▶ EXERCISE REQUIREMENTS
Repeat exactly the lines of the entries below from the one with "Networks for Laplacian" through the one with "December 2019 \\", both ends included, and nothing else.

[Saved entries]
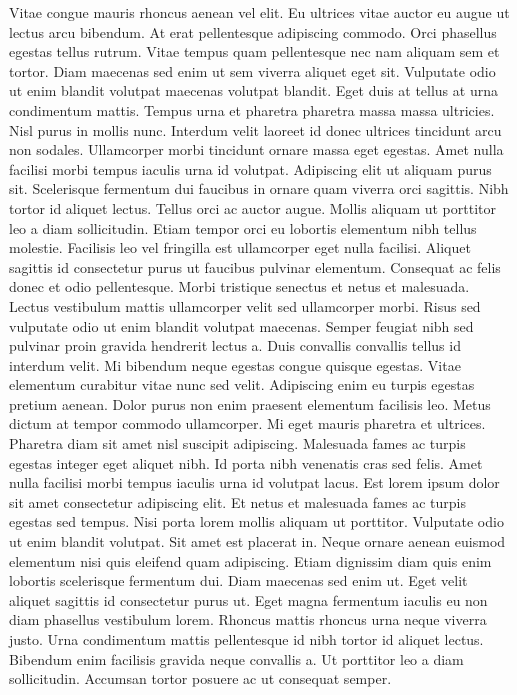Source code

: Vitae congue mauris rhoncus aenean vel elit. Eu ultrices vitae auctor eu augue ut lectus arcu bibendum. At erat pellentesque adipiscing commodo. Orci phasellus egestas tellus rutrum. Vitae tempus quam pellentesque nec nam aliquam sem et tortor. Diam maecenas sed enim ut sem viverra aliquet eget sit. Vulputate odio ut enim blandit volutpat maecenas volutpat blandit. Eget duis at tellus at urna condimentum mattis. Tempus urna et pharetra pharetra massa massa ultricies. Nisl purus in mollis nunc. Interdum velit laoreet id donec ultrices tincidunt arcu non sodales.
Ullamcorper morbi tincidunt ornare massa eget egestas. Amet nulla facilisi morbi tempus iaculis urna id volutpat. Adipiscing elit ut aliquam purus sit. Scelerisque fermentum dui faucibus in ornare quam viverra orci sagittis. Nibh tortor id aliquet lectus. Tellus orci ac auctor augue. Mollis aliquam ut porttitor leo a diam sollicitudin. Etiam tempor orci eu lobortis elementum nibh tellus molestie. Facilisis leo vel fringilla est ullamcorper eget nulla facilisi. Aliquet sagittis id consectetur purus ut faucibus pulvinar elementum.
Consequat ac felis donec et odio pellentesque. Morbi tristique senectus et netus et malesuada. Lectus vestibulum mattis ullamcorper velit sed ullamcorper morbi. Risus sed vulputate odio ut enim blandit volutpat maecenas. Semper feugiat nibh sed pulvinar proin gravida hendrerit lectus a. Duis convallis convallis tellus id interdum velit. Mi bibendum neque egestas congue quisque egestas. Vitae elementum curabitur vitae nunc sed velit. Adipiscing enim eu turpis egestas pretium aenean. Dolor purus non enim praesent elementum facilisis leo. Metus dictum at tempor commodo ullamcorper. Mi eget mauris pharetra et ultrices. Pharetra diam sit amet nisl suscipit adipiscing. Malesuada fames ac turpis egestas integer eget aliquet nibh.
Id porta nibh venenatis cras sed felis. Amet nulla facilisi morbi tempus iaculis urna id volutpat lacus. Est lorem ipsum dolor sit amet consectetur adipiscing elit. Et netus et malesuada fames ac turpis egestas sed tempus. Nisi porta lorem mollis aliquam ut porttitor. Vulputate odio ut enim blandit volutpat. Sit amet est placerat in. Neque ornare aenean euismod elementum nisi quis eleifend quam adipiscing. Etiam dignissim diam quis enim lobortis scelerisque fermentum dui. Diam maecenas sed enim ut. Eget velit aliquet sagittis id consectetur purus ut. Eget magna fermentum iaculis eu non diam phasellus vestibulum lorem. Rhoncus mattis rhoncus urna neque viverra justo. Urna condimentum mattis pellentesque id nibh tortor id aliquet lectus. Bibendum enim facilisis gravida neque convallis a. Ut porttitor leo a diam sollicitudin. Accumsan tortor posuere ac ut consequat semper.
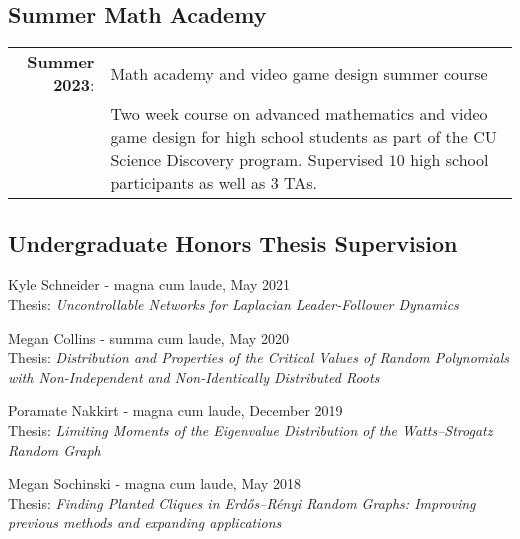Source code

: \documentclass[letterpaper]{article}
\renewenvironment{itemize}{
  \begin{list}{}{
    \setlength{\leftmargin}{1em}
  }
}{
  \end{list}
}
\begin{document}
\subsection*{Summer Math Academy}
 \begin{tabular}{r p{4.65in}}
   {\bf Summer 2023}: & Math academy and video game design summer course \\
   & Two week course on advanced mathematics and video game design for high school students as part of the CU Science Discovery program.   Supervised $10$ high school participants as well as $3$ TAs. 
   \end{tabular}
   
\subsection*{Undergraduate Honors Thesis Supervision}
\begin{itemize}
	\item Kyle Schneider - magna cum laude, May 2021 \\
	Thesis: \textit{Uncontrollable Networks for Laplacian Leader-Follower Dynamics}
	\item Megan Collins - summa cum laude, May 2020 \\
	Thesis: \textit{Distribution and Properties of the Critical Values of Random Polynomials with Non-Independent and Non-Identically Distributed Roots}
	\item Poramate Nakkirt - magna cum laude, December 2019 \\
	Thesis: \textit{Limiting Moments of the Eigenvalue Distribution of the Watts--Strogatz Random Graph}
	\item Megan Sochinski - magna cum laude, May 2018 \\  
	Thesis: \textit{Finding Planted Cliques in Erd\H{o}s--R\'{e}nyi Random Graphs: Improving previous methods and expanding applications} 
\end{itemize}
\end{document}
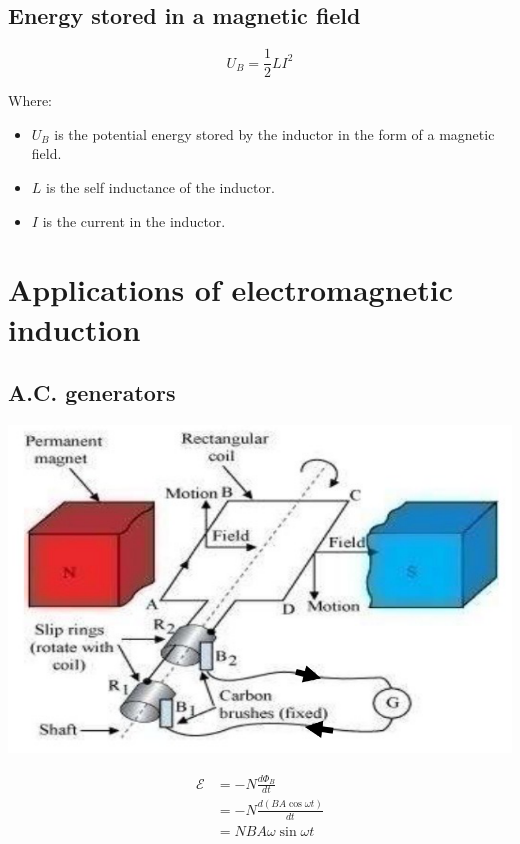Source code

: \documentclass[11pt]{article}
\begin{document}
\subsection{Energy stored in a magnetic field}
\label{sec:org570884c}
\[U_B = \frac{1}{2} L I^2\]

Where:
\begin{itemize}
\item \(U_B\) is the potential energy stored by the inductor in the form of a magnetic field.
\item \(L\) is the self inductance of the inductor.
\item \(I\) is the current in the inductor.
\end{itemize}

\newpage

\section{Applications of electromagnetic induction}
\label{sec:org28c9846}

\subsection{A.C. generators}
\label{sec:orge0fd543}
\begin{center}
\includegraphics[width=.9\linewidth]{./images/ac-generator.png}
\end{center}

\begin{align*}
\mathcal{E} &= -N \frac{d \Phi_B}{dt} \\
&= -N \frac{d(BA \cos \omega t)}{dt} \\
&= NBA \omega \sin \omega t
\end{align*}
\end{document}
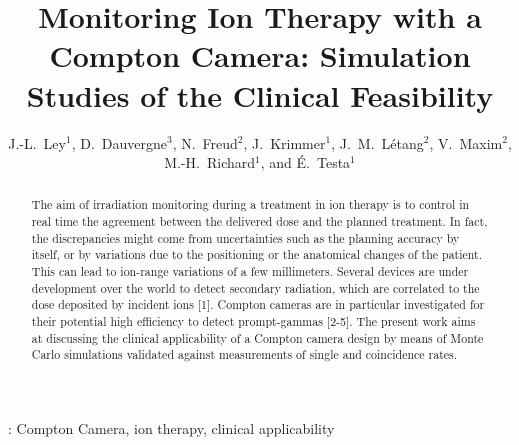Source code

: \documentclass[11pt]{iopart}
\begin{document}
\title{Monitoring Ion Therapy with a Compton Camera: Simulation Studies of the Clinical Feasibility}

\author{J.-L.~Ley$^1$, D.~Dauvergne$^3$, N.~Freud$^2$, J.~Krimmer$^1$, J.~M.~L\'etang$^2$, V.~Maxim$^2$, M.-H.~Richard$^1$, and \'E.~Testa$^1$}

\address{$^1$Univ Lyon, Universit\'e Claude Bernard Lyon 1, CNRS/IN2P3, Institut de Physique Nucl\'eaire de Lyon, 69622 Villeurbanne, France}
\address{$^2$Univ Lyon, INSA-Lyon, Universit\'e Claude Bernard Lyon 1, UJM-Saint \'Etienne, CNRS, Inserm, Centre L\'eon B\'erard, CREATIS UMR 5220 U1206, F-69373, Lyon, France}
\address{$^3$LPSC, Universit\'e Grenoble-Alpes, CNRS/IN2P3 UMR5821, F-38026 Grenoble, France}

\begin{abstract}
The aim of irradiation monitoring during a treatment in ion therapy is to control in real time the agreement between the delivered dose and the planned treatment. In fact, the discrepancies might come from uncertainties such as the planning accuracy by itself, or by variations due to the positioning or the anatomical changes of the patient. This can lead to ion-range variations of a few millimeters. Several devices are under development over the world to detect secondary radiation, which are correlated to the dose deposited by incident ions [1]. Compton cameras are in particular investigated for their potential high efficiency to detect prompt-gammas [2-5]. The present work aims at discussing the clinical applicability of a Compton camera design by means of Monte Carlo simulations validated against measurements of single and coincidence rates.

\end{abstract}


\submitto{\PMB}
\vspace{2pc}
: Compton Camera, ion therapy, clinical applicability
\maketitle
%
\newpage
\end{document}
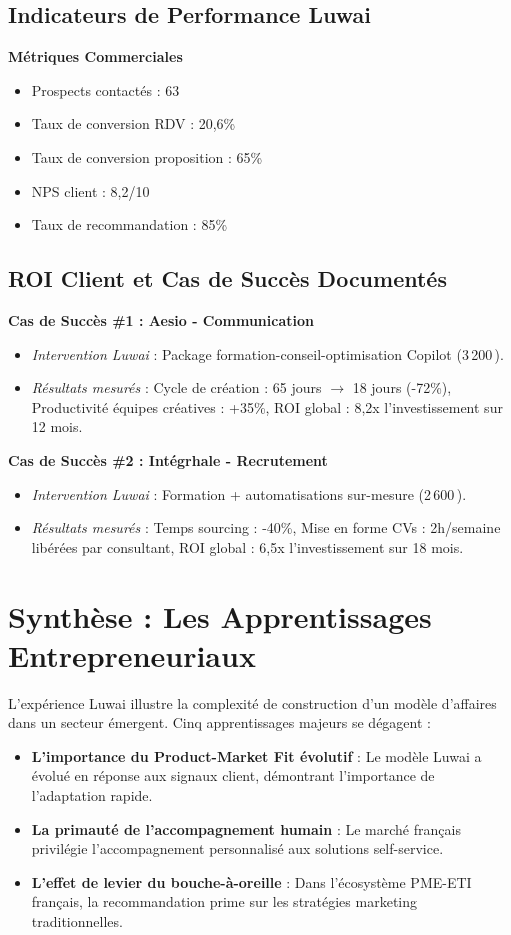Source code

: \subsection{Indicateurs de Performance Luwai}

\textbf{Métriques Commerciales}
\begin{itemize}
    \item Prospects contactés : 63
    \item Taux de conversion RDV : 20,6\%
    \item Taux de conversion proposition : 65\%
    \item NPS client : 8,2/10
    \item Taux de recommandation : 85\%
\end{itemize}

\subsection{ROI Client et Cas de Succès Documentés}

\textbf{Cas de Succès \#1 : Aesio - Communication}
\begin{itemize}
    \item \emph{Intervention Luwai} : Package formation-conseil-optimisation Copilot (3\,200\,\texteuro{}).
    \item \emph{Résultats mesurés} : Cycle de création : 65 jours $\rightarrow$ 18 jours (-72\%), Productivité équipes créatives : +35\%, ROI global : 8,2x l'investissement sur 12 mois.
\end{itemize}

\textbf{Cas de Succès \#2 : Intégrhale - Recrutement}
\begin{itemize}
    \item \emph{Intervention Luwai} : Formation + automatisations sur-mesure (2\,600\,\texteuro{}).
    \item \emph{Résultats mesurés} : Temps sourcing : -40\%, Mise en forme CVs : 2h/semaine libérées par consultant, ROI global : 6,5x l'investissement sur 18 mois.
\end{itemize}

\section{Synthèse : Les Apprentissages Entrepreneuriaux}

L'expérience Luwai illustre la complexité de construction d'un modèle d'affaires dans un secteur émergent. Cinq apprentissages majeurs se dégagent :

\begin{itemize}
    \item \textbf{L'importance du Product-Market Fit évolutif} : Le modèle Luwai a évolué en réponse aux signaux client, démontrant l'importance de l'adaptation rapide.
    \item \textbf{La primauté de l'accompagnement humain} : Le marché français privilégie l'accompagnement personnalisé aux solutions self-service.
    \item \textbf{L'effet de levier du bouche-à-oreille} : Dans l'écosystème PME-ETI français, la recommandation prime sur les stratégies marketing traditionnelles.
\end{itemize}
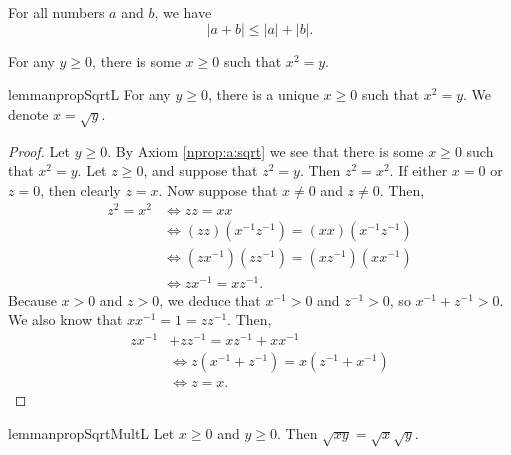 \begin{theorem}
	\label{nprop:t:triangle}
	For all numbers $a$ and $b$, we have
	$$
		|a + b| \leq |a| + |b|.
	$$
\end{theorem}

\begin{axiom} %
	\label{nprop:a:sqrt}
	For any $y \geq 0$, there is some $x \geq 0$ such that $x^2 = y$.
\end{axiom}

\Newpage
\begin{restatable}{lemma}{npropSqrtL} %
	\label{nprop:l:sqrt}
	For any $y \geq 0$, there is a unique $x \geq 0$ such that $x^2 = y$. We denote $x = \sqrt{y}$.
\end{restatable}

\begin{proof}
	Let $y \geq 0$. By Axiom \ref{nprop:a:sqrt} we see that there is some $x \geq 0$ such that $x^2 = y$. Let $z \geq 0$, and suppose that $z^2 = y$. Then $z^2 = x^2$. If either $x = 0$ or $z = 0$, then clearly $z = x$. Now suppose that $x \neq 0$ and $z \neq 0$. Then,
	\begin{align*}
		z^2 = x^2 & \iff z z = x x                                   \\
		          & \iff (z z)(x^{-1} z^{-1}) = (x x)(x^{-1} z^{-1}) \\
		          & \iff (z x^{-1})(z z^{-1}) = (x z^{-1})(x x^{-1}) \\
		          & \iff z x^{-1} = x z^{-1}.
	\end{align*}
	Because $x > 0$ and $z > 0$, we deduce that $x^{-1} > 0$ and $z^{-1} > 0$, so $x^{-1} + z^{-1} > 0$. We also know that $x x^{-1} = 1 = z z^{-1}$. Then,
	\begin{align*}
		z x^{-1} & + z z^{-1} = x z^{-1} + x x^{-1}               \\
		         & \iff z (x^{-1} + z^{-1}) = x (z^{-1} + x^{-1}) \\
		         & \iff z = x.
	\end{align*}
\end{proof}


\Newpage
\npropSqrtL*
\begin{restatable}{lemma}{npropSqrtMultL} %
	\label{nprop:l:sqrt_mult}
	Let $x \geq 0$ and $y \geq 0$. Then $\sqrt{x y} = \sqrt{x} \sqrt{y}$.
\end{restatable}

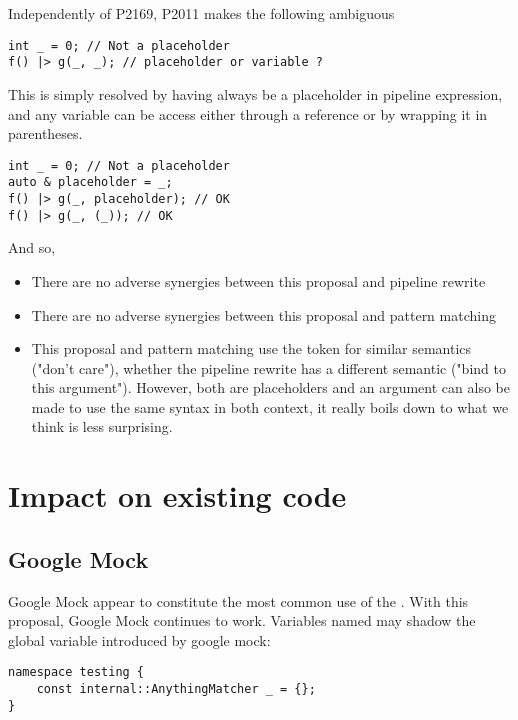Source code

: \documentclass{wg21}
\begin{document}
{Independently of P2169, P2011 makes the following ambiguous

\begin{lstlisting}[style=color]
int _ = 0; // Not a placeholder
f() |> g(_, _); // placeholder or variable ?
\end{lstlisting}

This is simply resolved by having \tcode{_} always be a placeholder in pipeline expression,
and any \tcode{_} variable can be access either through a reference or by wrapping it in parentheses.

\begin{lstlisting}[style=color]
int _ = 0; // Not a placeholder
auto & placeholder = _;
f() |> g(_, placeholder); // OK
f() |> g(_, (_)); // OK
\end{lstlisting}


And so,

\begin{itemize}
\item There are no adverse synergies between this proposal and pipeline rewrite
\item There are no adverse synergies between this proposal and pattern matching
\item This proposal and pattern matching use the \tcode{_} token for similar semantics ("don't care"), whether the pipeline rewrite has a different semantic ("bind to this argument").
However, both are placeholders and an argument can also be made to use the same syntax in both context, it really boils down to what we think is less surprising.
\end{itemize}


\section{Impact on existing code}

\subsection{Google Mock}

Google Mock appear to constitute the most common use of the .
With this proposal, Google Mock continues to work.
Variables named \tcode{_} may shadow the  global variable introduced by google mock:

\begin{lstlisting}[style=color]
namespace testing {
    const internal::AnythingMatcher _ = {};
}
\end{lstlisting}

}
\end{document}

▶ RESPONSE TO THE TASK
	Thesis: \textit{Uncontrollable Networks for Laplacian Leader-Follower Dynamics}
	\item Megan Collins - summa cum laude, May 2020 \\
	Thesis: \textit{Distribution and Properties of the Critical Values of Random Polynomials with Non-Independent and Non-Identically Distributed Roots}
	\item Poramate Nakkirt - magna cum laude, December 2019 \\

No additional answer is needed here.